Academic Commons: Learning from FLOSS

While preparing my ‘Thinking Aloud’ seminar on Academic Commons, I was pleased to see that the Wikipedia entry for Open Educational Resources notes:

What has still not become clear by now to most actors in the OER domain is that there are further links between the OER and the Free / Libre Open Source Software (FLOSS) movements, beyond the principles of “FREE” and “OPEN”. The FLOSS model stands for more than this and, like e.g. Wikipedia, shows how users can become active “resource” creators and how those resources can be re-used and freely maintained. In OER on the other hand a focus is still on the traditional way of resource creation and role distributions. [my emphasis]

As it happens, this is a significant interest of mine and one I touch upon in a forthcoming book chapter I contributed to.  We conclude:

The idea of student as producer encourages the development of collaborative relations between student and academic for the production of knowledge. However, if this idea is to connect to the project of refashioning in fundamental ways the nature of the university, then further attention needs to be paid to the framework by which the student as producer contributes towards mass intellectuality. This requires academics and students to do more than simply redesign their curricula, but go further and redesign the organizing principle, (i.e. private property and wage labour), through which academic knowledge is currently being produced.

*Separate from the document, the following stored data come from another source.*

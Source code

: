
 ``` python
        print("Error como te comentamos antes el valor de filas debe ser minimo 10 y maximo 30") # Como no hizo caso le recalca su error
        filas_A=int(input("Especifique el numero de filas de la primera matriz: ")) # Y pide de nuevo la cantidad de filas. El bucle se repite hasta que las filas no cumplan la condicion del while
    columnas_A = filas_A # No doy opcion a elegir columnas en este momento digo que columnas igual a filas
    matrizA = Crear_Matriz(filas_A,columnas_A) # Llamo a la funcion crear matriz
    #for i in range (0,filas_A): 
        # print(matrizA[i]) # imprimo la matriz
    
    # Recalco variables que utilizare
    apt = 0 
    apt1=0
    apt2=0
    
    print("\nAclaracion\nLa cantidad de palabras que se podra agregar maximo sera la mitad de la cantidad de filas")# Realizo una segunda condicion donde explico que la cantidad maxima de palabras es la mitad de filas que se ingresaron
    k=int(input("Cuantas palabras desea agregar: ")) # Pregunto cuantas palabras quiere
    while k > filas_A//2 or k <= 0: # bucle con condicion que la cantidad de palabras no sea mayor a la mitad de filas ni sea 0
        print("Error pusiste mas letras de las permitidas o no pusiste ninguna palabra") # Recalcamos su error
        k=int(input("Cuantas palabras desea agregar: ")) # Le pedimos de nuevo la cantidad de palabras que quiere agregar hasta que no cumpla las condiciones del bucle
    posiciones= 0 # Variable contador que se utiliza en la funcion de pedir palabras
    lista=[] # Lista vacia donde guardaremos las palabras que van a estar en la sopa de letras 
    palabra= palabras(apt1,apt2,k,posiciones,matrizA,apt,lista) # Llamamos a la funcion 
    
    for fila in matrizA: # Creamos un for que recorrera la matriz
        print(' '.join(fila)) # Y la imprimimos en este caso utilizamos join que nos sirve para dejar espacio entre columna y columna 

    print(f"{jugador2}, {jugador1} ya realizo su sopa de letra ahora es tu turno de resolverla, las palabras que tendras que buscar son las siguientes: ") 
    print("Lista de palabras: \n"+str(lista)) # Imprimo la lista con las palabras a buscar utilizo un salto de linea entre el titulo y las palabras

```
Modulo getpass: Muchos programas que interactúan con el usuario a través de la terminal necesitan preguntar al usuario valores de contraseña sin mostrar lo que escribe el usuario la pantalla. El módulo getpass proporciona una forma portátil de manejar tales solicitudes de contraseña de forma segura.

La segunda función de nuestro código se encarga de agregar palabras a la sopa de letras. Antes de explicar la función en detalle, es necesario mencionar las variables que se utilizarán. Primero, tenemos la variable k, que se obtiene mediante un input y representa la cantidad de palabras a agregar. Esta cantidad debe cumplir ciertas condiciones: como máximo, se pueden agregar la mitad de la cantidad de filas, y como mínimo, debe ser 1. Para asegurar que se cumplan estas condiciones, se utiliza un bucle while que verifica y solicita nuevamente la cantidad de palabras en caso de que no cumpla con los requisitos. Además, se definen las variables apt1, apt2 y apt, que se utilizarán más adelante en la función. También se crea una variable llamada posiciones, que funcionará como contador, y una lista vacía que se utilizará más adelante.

An exemplar alternative organizing principle is already proliferating in universities in the form of open, networked collaborative initiatives which are not intrinsically anti-capital but, fundamentally, ensure the free and creative use of research materials. Initiatives such as Science Commons, Open Knowledge and Open Access, are attempts by academics and others to lever the Internet to ensure that research output is free to use, re-use and distribute without legal, social or technological restriction (www.opendefinition.org). Through these efforts, the organizing principle is being redressed creating a teaching, learning and research environment which promotes the values of openness and creativity, engenders equity among academics and students and thereby offers an opportunity to reconstruct the student as producer and academic as collaborator. In an environment where knowledge is free, the roles of the educator and the institution necessarily change. The educator is no longer a delivery vehicle and the institution becomes a landscape for the production and construction of a mass intellect in commons. ((Neary, M. with Winn, J. (2009) ‘Student as Producer: Reinventing the Undergraduate Curriculum‘ in M. Neary, H. Stevenson, and L. Bell, (eds) (2009) The Future of Higher Education: Policy, Pedagogy and the Student Experience, Continuum, London))

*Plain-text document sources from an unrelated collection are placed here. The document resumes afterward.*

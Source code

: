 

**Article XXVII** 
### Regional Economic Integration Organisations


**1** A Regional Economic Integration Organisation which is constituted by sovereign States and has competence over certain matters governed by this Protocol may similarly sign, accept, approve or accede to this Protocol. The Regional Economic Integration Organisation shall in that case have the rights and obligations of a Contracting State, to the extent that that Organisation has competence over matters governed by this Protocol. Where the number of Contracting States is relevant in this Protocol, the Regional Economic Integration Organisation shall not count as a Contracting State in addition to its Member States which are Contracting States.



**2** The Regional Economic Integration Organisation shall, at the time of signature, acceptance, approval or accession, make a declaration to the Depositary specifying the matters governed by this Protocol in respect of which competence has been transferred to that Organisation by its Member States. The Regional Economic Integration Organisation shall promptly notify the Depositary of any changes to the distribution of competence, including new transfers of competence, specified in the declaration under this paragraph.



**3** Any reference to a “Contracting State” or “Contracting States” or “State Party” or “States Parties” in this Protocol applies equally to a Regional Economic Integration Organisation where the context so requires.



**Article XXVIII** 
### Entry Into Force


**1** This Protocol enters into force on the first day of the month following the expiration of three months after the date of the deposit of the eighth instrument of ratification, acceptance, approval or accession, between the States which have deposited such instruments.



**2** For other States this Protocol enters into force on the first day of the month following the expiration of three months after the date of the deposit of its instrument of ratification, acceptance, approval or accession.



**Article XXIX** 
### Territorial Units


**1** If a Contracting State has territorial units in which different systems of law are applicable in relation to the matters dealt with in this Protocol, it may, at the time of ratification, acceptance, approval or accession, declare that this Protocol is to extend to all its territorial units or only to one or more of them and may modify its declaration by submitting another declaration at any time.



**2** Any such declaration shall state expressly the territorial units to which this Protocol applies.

I’d be interested in discussing these ideas with anyone who has similar interests. I don’t doubt I have a lot to learn from others.

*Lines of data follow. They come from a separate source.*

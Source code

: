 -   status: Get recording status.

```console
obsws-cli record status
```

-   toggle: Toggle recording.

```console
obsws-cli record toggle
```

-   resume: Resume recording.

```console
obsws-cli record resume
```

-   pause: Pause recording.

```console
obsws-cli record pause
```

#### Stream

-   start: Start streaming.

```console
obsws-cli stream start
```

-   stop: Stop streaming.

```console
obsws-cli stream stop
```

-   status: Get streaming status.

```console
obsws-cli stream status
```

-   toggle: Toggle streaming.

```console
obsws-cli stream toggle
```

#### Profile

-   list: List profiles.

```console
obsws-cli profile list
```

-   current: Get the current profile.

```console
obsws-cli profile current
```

Having been part of the open source community for the last eight years, I am utterly convinced there’s a lot to learn from the collaborative and highly productive social and creative processes that allow software developers, documentation writers and application end-users to work together so effectively. Over decades, they have developed tools to aid this process (mailing lists, IRC, revision control, the GPL and other licenses, etc.). Isn’t it time that more of us worked and learned in this way? Creative Commons is our license to do so; the Internet is our means of connecting with others. The tools are mostly available to us and where they are inappropriate for our discpilines, we should modify them. In the FLOSS community, knowledge is free and the community is thriving.

As the Wikipedia OER article states, the transmission of knowledge from teacher to learner is slowly being freed, but the social processes of knowledge production remain largely the same. Students are still largely positioned as consumers of knowledge and the hierarchical relationship between teacher and learner is increasingly contractual rather than personal. There are exceptions, I know, but there are few genuine opportunities for teacher and learner to work together productively, especially on a group scale. Institutions, like my own, are making some efforts to change the ‘Learning Landscape’ but I don’t think it is necessarily an institutional responsiblility. It’s the responsiblity of individuals (especially in an environment so relatively loosely controlled as a university) to work out the social relations and processes of peer production for themselves, looking for support from others when they need it.

How can the model by which the FLOSS community works so productively and openly be translated to every academic discipline and change the way that knowledge is both produced and transmitted? Technology is at this core of this enterprise and I suspect many teachers and learners feel alientated and divided by it.